Activity: Return only the lines running from the top of the entries to the line with "This section contains", inclusive, exactly as written.

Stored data
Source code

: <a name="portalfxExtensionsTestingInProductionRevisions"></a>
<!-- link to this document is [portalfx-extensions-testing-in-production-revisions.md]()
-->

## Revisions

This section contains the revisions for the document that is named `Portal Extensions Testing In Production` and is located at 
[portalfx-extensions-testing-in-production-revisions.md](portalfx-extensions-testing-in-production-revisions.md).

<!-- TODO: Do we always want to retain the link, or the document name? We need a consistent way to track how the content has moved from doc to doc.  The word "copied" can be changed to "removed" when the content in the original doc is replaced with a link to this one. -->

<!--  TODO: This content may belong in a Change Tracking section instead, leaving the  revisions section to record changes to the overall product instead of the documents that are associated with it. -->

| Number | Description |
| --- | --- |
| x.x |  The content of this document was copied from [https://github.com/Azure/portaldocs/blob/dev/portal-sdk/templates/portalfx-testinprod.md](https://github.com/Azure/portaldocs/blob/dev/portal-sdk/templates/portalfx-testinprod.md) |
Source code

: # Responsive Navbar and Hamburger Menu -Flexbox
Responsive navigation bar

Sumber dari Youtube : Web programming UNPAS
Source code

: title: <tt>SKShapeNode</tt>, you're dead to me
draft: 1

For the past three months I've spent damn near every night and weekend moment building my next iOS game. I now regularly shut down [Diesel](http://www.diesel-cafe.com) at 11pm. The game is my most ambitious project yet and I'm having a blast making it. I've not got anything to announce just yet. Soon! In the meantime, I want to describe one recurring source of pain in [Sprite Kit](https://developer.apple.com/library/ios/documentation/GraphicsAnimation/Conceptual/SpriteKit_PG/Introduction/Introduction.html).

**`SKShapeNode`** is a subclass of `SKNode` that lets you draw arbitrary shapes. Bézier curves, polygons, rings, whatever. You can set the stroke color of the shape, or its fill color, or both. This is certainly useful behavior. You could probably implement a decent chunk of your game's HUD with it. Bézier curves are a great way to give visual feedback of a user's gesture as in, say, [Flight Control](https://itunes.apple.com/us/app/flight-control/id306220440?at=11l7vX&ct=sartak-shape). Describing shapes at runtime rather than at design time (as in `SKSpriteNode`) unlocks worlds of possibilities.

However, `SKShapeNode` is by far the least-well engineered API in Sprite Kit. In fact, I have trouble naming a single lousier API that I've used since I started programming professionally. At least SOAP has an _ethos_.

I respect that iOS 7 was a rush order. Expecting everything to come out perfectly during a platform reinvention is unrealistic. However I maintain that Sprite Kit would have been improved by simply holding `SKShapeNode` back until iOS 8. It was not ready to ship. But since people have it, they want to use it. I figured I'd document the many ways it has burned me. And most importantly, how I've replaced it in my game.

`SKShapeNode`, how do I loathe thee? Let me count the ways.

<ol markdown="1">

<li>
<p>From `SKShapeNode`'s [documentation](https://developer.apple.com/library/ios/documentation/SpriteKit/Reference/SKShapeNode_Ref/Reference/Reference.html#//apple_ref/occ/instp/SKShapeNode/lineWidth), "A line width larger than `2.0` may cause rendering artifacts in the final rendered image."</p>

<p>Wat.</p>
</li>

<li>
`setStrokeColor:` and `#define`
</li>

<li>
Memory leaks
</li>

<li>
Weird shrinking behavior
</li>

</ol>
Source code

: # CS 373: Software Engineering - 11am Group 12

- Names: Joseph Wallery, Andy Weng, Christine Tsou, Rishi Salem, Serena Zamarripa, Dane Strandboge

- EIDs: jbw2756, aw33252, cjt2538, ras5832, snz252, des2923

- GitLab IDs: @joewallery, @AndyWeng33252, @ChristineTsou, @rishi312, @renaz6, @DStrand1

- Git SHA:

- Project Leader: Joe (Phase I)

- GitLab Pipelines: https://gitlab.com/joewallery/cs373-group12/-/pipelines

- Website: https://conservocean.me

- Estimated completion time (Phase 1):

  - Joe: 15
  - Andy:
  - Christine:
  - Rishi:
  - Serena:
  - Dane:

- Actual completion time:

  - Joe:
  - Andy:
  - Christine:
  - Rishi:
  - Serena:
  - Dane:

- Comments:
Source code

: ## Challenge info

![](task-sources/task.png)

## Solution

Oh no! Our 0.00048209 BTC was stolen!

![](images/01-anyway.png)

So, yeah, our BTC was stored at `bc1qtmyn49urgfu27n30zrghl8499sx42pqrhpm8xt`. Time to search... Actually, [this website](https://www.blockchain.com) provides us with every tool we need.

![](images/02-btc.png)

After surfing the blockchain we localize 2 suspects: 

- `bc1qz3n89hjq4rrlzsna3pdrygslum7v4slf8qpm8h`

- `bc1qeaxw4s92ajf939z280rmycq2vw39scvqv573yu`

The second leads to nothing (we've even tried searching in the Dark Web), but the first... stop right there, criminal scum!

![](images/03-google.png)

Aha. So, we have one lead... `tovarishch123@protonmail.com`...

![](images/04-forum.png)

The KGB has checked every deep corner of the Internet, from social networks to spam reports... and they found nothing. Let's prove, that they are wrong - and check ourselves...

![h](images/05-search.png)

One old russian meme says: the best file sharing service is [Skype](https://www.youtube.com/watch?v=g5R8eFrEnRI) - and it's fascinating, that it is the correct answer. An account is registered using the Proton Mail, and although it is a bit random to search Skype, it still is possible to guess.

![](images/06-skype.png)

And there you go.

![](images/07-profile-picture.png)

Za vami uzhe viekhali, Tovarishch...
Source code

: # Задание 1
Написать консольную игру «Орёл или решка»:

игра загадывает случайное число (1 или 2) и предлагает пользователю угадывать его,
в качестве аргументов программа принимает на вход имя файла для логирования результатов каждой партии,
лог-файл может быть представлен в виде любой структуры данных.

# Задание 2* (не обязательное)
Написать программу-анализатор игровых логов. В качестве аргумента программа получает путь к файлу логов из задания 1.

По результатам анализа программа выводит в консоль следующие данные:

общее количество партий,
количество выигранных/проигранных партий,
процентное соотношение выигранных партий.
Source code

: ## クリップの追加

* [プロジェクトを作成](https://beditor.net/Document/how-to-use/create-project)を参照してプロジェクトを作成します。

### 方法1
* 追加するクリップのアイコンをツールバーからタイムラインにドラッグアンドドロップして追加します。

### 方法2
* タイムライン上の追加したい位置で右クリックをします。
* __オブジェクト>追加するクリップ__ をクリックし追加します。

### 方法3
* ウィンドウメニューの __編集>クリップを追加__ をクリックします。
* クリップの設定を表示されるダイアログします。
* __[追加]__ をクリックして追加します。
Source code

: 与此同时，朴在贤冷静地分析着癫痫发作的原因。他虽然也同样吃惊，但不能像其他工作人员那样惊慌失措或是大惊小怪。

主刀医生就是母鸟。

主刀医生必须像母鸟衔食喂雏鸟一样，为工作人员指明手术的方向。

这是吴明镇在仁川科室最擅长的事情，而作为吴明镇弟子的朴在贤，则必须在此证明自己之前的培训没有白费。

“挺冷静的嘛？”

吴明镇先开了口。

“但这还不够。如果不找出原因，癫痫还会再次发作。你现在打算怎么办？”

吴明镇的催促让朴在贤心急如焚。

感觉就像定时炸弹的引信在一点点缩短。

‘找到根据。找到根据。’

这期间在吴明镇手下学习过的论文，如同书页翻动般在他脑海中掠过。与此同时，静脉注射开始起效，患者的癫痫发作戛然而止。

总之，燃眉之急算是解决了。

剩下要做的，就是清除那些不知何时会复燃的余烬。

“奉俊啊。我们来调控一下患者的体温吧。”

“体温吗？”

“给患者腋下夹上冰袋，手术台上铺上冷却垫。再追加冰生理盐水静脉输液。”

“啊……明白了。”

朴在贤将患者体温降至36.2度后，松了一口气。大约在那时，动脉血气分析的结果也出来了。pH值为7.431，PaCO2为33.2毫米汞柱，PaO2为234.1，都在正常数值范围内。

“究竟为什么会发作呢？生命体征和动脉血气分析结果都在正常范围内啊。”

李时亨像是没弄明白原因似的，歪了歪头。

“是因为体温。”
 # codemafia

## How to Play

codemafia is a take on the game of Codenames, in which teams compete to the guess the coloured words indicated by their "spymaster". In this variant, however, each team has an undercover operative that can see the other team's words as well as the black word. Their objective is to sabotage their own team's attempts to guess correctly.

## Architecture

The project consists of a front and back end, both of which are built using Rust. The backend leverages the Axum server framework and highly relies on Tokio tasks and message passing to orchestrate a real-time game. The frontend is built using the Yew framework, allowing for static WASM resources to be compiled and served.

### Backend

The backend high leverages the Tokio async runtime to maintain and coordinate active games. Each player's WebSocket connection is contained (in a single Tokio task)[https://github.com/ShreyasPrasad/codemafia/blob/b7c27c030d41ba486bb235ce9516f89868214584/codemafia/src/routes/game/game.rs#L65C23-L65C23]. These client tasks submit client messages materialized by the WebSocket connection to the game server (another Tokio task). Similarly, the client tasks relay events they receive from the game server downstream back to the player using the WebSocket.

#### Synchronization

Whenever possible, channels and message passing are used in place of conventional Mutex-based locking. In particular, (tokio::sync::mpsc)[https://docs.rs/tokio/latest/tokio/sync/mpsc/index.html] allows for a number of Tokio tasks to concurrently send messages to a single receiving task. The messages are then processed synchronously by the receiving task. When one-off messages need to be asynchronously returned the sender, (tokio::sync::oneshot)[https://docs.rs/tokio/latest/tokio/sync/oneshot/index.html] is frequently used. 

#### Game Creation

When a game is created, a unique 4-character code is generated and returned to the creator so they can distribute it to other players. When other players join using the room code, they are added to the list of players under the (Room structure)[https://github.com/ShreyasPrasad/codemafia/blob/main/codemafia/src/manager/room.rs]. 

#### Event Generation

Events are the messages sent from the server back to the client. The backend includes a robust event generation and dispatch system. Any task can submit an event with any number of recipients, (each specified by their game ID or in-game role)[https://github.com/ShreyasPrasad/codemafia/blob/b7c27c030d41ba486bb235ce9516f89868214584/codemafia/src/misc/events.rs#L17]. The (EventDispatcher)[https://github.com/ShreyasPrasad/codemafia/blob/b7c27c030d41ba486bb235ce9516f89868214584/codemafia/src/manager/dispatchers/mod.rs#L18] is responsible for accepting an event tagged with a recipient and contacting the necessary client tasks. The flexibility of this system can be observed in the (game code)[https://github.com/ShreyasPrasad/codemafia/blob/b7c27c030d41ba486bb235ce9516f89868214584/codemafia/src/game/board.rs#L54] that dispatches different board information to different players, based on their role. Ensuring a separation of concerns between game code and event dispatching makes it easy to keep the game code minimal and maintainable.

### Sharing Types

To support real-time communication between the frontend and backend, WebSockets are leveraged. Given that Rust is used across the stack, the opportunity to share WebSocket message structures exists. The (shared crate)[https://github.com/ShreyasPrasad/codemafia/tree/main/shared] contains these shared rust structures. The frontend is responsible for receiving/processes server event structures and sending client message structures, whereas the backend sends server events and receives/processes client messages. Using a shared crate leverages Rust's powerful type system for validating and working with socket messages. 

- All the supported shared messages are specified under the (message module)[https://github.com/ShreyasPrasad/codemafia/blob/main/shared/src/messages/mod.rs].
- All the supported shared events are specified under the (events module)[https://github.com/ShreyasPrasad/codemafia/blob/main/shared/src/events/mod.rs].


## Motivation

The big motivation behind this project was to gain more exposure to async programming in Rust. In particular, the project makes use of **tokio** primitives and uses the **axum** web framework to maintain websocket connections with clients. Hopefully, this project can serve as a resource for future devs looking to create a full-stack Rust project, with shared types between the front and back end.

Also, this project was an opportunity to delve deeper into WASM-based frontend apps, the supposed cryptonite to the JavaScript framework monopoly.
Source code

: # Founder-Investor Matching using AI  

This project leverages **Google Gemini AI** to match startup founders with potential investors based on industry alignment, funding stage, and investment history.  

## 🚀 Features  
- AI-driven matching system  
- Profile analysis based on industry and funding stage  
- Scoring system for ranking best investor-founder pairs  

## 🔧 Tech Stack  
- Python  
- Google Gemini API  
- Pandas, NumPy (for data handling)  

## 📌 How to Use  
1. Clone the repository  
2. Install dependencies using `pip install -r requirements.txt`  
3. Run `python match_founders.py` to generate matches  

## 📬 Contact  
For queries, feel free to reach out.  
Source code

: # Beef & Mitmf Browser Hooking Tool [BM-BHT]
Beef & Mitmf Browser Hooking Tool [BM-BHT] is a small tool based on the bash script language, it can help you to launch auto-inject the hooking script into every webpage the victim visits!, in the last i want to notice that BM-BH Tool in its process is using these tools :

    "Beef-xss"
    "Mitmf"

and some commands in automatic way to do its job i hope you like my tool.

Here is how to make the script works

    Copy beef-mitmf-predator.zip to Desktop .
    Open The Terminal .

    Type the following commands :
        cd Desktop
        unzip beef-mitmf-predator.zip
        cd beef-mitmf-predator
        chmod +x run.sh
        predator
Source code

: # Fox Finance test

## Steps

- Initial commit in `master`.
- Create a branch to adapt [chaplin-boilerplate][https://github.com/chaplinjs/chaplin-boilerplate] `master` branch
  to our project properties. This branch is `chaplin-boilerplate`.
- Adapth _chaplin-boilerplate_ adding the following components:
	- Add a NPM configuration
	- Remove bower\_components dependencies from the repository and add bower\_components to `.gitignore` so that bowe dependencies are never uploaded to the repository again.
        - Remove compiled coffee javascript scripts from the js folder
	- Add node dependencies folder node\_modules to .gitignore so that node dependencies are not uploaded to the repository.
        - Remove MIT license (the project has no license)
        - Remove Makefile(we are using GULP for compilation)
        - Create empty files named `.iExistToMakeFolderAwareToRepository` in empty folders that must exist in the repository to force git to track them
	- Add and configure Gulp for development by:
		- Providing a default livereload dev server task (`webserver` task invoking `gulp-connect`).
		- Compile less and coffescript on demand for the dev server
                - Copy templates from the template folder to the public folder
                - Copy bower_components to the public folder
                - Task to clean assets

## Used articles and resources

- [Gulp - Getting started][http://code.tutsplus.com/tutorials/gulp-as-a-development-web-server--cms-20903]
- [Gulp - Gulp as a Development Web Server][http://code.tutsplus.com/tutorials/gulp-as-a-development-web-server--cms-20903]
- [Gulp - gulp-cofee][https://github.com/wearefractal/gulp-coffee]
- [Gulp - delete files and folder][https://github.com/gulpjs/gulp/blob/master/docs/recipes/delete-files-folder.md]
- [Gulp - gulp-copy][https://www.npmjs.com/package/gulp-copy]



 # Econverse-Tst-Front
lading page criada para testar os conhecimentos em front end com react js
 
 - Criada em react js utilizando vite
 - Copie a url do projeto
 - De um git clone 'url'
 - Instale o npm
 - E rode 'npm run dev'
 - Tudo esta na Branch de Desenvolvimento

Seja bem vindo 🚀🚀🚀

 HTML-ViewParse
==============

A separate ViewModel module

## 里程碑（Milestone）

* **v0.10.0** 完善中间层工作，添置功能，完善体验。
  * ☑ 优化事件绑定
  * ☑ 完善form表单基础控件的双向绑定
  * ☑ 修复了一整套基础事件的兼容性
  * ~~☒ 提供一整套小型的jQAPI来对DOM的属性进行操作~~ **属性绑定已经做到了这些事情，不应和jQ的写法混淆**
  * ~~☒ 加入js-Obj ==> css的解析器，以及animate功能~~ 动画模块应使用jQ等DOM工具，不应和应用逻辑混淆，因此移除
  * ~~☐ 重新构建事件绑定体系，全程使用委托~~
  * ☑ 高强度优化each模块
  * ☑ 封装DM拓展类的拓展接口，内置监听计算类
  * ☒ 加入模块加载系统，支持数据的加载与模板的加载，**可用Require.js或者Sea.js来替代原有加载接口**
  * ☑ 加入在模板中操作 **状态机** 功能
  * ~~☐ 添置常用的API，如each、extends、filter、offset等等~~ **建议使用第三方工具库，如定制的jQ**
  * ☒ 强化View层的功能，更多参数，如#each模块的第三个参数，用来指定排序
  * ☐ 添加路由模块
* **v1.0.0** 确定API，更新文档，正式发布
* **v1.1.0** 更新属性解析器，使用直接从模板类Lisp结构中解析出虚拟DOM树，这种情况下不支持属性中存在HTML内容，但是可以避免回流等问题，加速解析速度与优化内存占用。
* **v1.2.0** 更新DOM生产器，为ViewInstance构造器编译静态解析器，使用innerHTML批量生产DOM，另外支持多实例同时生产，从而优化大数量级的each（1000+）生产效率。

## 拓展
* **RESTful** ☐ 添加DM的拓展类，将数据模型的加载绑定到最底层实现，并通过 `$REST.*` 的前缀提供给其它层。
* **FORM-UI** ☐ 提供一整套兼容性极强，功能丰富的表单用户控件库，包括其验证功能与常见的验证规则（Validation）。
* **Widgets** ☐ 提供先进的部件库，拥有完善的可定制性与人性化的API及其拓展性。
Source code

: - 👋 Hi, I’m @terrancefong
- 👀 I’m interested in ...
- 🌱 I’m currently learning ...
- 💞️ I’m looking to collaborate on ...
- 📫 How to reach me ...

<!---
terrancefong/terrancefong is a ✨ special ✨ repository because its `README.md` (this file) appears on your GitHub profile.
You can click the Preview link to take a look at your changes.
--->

Exercise solution:
Source code

: <a name="portalfxExtensionsTestingInProductionRevisions"></a>
<!-- link to this document is [portalfx-extensions-testing-in-production-revisions.md]()
-->

## Revisions

This section contains the revisions for the document that is named `Portal Extensions Testing In Production` and is located at 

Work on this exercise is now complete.